Robust Geometry-Preserving Depth Estimation Using Differentiable Rendering
Chi Zhang, Wei Yin, Gang Yu, Zhibin Wang, Tao Chen, Bin Fu, Joey, Tianyi Zhou, Chunhua Shen

TL;DR
This paper introduces a novel learning framework for monocular depth estimation that preserves geometric consistency across views, enabling accurate 3D scene reconstruction without extra data or annotations.
Contribution
It presents a geometry-preserving depth estimation method that generalizes well across datasets and recovers scale and shift factors using only unlabeled images.
Findings
Outperforms state-of-the-art methods on benchmark datasets
Does not require additional 3D data or annotations
Automatically recovers scale-and-shift coefficients
Abstract
In this study, we address the challenge of 3D scene structure recovery from monocular depth estimation.
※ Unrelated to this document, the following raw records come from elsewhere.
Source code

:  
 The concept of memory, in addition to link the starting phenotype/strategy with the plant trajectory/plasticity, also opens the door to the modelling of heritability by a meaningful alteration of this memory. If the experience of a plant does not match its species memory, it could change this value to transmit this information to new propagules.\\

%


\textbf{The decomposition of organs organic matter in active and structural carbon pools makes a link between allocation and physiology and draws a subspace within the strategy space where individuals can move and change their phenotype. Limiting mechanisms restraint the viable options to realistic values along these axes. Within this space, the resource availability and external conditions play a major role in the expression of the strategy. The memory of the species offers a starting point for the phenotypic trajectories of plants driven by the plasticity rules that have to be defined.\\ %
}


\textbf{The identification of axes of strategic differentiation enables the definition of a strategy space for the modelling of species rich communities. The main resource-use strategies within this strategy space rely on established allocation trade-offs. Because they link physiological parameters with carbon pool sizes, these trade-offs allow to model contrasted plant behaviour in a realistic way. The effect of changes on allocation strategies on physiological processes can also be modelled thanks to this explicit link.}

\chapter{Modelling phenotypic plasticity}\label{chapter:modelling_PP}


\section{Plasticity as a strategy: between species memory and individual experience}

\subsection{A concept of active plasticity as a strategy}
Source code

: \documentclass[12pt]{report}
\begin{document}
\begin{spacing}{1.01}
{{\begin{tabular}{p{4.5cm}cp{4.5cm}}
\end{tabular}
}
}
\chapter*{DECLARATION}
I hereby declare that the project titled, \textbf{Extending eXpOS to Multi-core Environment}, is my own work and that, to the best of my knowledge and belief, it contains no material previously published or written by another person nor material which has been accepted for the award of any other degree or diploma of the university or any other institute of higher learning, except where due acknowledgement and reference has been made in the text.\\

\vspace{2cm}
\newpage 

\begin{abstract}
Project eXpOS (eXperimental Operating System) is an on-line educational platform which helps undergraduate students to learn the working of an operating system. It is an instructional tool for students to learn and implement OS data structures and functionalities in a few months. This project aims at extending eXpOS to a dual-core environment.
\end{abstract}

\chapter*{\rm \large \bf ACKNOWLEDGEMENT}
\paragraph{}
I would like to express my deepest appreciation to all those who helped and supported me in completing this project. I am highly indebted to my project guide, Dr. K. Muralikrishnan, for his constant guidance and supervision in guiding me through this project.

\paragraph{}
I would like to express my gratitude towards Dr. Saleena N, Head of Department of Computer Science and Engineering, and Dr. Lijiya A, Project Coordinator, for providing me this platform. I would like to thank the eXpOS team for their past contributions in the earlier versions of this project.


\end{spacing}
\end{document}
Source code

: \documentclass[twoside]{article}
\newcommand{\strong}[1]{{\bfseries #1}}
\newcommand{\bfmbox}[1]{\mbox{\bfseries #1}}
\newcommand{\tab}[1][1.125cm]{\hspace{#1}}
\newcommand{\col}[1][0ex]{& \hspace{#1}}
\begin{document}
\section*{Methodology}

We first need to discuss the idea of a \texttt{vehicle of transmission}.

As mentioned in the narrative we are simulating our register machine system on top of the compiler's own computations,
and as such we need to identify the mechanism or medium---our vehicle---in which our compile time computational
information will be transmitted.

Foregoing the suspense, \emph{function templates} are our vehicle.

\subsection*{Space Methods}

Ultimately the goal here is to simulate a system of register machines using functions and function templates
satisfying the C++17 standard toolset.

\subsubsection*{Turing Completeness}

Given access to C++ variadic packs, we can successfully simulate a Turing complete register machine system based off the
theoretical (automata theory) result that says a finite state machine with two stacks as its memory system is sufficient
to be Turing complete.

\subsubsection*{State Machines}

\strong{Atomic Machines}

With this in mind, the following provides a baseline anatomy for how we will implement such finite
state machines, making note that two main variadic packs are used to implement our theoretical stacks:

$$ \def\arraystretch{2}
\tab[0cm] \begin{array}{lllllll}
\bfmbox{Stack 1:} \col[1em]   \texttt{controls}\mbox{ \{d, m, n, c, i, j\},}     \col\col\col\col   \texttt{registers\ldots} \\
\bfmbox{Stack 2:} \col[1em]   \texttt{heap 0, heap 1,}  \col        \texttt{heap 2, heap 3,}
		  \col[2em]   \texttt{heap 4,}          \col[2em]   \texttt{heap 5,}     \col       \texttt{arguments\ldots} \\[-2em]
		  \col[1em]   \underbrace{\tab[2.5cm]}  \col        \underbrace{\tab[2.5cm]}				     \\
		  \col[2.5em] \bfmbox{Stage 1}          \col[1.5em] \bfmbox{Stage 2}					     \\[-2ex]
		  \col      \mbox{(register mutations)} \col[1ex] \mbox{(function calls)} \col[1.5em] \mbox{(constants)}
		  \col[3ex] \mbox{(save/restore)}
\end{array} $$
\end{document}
While traditional depth estimation methods leverage labeled datasets to directly predict absolute depth, recent advancements advocate for mix-dataset training, enhancing generalization across diverse scenes. However, such mixed dataset training yields depth predictions only up to an unknown scale and shift, hindering accurate 3D reconstructions. Existing solutions necessitate extra 3D datasets or geometry-complete depth annotations, constraints that limit their versatility. In this paper, we propose a learning framework that trains models to predict geometry-preserving depth without requiring extra data or annotations. To produce realistic 3D structures, we render novel views of the reconstructed scenes and design loss functions to promote depth estimation consistency across different…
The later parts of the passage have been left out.